**THE DATA**.
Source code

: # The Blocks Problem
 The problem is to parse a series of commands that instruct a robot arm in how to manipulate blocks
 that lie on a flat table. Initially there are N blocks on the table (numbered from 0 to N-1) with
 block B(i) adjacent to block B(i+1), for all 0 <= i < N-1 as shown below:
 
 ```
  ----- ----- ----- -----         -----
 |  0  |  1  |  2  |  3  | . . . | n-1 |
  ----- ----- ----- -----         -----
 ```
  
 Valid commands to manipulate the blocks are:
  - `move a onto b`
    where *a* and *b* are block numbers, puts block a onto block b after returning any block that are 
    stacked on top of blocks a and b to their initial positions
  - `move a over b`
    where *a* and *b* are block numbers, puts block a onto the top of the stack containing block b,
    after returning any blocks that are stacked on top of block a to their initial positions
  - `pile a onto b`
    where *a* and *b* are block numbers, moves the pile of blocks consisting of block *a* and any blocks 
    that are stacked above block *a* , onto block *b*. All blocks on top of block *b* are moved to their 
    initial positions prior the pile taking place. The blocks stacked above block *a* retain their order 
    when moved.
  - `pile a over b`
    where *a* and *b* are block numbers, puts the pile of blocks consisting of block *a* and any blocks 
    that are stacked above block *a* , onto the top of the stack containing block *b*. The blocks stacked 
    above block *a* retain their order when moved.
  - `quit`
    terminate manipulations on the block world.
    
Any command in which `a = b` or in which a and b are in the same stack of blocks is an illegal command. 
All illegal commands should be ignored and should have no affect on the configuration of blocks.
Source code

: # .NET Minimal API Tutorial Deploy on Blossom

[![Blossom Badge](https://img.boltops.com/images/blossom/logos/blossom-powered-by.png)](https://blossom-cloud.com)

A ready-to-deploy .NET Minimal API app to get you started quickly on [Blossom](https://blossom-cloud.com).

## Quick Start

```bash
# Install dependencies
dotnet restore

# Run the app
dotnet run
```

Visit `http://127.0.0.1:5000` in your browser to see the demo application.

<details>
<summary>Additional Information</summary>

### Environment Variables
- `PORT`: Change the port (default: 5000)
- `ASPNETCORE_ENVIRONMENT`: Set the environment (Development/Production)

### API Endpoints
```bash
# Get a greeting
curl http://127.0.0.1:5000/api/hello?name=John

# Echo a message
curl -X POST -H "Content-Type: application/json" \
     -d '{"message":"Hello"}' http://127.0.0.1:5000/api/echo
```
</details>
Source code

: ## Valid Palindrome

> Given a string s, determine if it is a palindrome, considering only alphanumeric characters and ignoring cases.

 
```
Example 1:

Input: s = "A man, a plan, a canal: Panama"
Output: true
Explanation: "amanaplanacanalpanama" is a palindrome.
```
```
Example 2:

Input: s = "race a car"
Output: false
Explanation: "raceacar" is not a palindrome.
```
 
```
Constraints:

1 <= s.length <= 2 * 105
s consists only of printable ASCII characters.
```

**PROBLEM TO WORK ON**.
Go through the records above, find each line with the string "commands", and copy it.

**EXPECTED ANSWER**.
 The problem is to parse a series of commands that instruct a robot arm in how to manipulate blocks
 Valid commands to manipulate the blocks are:
All illegal commands should be ignored and should have no affect on the configuration of blocks.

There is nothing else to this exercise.